The bottom-up stock selection and discipline is the approach, he said.
He also explained that we must have the wisdom to sit on the good things that we have found, and not part with them in a whimsical or temperamental way for the temporary change or oddities in market behaviour.
“Not surrendering to market behaviour is vital,” he stated.
Quality of management is paramount and non-negotiable
We have seen with our own eyes how investing in “Chor stocks” has proved to be an unmitigated disaster.
Hundreds of crore of rupees which were invested in the hope that the Chors would reform themselves have been washed away in the gutter.
“Quality of management is the first principle of investing. One should never lose sight of it,” Bharat Shah advised in a tone which implied this was a non-negotiable pre-condition.

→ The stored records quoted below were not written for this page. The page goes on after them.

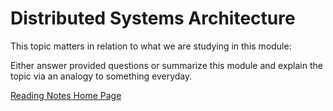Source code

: # Distributed Systems Architecture

This topic matters in relation to what we are studying in this module:

Either answer provided questions or summarize this module and explain the topic via an analogy to something everyday.  

[Reading Notes Home Page](README.md)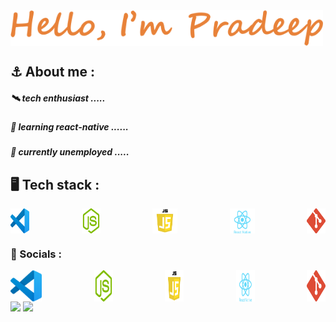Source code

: <div style="width:'100%'; display:flex; align-item:center;"><img src = "./name.png" width="500px"></div>


## ⚓ About me :
  #####        🛰️    tech enthusiast .....
  #####        🐜    learning react-native ......
  #####        🤞    currently unemployed  .....
## 🖥️ Tech stack :
<div style="display:flex; flex-direction:row; width:'250px'; justify-content:space-between"> <img src = "./vscode.png"width="30px">
  <img src = "./pngwing.com (1).png" width="30px">
  <img src = "./pngwing.com (2).png" width="40px">
  <img src = "./pngwing.com (3).png" width="40px">
  <img src = "./pngwing.com (4).png" width="30px">
  </div>

### 🔗 Socials :
<div style="display:flex; flex-direction:row; width:'250px'; justify-content:space-between"> <img src = "./vscode.png"width="50px">
  <img src = "./pngwing.com (1).png" width="30px">
  <img src = "./pngwing.com (2).png" width="30px">
  <img src = "./pngwing.com (3).png" width="30px">
  <img src = "./pngwing.com (4).png" width="30px">
  </div>

 <img src="https://github-readme-stats.vercel.app/api?username=R-pradeep2005&show_icons=true&theme=dark"/>
 <img src="https://github-readme-stats.vercel.app/api/top-langs/?username=R-pradeep2005&theme=dark&layout=compact"/>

“A bad management can end up damaging even a good business in so many ways that you cannot imagine. Even if they do not end up damaging the business, they can certainly end up damaging an investment in a very bad way,” he explained.
He also pointed that a bad businesses does not have the fundamentals to create value for investors.

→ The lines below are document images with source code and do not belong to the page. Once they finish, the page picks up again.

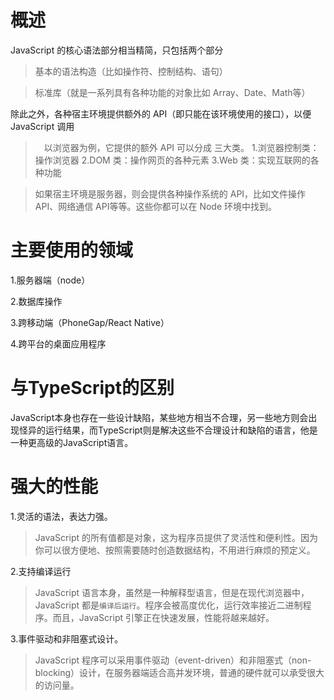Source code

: # 概述 #

JavaScript 的核心语法部分相当精简，只包括两个部分
> 基本的语法构造（比如操作符、控制结构、语句）

> 标准库（就是一系列具有各种功能的对象比如
Array、Date、Math等）

除此之外，各种宿主环境提供额外的 API（即只能在该环境使用的接口），以便 JavaScript 调用

>　以浏览器为例，它提供的额外 API 可以分成
三大类。
1.浏览器控制类：操作浏览器
2.DOM 类：操作网页的各种元素
3.Web 类：实现互联网的各种功能

> 如果宿主环境是服务器，则会提供各种操作系统的 API，比如文件操作 API、网络通信 API等等。这些你都可以在 Node 环境中找到。

# 主要使用的领域 #

1.服务器端（node）

2.数据库操作

3.跨移动端（PhoneGap/React Native）

4.跨平台的桌面应用程序

# 与TypeScript的区别 #

JavaScript本身也存在一些设计缺陷，某些地方相当不合理，另一些地方则会出现怪异的运行结果，而TypeScript则是解决这些不合理设计和缺陷的语言，他是一种更高级的JavaScript语言。

# 强大的性能 #

1.灵活的语法，表达力强。
> JavaScript 的所有值都是对象，这为程序员提供了灵活性和便利性。因为你可以很方便地、按照需要随时创造数据结构，不用进行麻烦的预定义。

2.支持编译运行
> JavaScript 语言本身，虽然是一种解释型语言，但是在现代浏览器中，JavaScript 都是`编译后运行`。程序会被高度优化，运行效率接近二进制程序。而且，JavaScript 引擎正在快速发展，性能将越来越好。

3.事件驱动和非阻塞式设计。
> JavaScript 程序可以采用事件驱动（event-driven）和非阻塞式（non-blocking）设计，在服务器端适合高并发环境，普通的硬件就可以承受很大的访问量。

Errors of omission are fine, avoid errors of commission
Warren Buffett had drawn a masterful distinction between “errors of omission” and “errors of commission“.
In the former, we miss out on potential gains while in the latter we lose real money.
“Errors of omission do not hurt you really, but it is errors of commission which can seriously set you back,” Bharat Shah explained.
“Errors of commission occur when you make those fundamental transgressions or errors either in judging the quality of a business or in judging the quality of management or you try to profit out of rubbish, hoping that somehow either you are too smart to get affected by it or you are too lucky that you will get away with it, Neither of this is a sustainable one,” he warned.
New Gen investors are more mature than in my time, 31 years ago
The general perception is that the youngsters thronging Dalal Street are immature and in a hurry to make a quick buck.
However, Bharat Shah explained that this perception is not correct and the youngsters are doing homework before parting with money.
“I have seen a growing maturity among our clients over time. The kind of questions they ask, the kind of periods for which they want to remain committed, their ability to ward off difficult phases in the market without losing patience is something which I growingly observe and appreciate,” he said.
He also pointed out that there is a world of difference between the youngsters of the olden days and the present crop.
“There is far greater maturity, sensible behaviour and commitment to longer term and ability to discriminate that investing is not a ‘get rich quickly’ scheme,” he observed with a happy smile on his face.
I don’t understand what is the “arrogance” in this if I have the “wish” that my shares should be multi-bagger. Everybody wishes that.
It is not the wish, but rather the expectation. Once you wish, you are bound to make mistakes as you enforce errors of judgement emotionally. If you expect, then you remain cautious and guarded and have greater chance to be pleasantly surprised through a judicious mindset.